先日JALの創立70周年を記念してJAL Facebookページで掲載した、先輩社員×後輩社員の対談。
第3回は運航乗務員編として、先輩社員で入社36年目の菱沼さんと後輩社員で入社13年目の藤澤さんに、昔と今で変わったこと、パイロットとして働いてきて嬉しかったエピソードや仕事に対する想いなどを聞きました。
今回はFacebookページで掲載した内容をさらに深掘りしてご紹介します!
── まず、お二人の職務経歴について教えてください。
菱沼:はい。私は1985年に入社いたしまして、運航乗務員になって最初の6年は、クラシックジャンボ(ボーイング747型機の愛称・以下ジャンボ)のセカンドオフィサー(※)を経験して、副操縦士になりました。

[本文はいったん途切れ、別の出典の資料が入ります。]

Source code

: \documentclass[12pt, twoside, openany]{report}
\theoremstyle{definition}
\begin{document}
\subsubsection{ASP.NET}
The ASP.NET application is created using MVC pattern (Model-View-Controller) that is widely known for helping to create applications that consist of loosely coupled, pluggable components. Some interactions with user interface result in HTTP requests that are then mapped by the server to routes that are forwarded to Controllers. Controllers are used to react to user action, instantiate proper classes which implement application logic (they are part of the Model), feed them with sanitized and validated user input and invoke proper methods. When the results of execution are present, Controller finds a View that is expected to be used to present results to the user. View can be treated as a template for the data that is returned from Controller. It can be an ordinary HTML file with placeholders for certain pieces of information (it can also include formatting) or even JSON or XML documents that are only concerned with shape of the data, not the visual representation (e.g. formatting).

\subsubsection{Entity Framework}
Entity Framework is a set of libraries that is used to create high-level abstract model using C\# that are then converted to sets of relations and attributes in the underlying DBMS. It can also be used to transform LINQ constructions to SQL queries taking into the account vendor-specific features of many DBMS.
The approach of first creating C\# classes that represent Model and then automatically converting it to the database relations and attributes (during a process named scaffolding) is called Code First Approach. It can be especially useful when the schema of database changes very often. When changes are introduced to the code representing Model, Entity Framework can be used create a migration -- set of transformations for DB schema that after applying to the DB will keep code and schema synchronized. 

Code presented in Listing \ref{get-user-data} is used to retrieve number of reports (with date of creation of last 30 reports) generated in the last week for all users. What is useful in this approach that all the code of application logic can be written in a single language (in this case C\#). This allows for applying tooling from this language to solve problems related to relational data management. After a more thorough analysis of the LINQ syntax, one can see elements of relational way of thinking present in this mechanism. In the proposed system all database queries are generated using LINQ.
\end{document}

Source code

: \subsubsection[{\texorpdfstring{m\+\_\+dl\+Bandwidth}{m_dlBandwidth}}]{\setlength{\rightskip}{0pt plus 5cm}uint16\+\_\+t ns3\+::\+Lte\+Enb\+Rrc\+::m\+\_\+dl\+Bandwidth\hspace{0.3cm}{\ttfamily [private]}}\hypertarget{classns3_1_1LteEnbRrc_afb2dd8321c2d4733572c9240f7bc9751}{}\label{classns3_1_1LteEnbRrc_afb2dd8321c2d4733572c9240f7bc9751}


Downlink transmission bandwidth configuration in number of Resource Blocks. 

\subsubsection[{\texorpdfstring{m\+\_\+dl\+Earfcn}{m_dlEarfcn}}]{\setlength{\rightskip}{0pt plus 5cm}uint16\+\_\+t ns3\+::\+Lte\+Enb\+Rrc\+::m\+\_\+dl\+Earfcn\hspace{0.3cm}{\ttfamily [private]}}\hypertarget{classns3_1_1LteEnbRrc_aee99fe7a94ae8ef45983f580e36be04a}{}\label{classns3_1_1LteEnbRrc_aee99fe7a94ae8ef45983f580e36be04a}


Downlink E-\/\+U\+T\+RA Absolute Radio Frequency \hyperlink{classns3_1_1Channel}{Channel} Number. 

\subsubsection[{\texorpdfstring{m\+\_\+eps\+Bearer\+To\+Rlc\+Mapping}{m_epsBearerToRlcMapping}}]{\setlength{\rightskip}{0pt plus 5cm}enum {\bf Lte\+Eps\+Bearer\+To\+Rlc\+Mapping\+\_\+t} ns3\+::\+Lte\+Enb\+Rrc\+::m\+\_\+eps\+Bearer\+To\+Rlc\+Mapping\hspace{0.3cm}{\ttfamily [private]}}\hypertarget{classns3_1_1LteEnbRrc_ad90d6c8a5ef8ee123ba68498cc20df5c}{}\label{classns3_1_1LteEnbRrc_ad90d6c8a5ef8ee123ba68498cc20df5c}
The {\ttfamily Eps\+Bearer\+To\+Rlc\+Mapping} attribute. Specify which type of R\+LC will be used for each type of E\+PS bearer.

それから19年の間でボーイング747-400型機の副操縦士となった後に機長に昇格し、ジャンボには計25年乗務しておりました。その後ボーイング777型機、そして2年前からボーイング787型機の機長として乗務しております。
※パイロット資格を持っている航空機関士。当時は航空機関士として乗務した後で副操縦士となる制度があった
藤澤:私は2009年に入社しました。入社してから半年間は関西国際空港で地上研修をしまして、その後、本社(天王洲)の路線統括本部・国内路線事業部というところで4年ほど勤務しました。そのあと再び訓練に戻り、2017年の10月にボーイング737型機で副操縦士に昇格しました。3年半ほど副操縦士として乗務した後ボーイング787型機に移行して約半年、まもなく副操縦士として5年目になります。
── お二人がパイロットになりたいと思ったきっかけは何でしょうか?
菱沼:私の家は祖父の代からパイロットをしておりまして、私で3代目になります。祖父は日本のパイロットにおける草分け的存在でした。また父は戦後の1951年にJALができた時に、パイロット要員として入社しました。社員番号が117番だったそうです。JALで最初の飛行機であるDC-4型機というプロペラ機から始めまして、最後1982年に定年退職するころはジャンボに乗務していました。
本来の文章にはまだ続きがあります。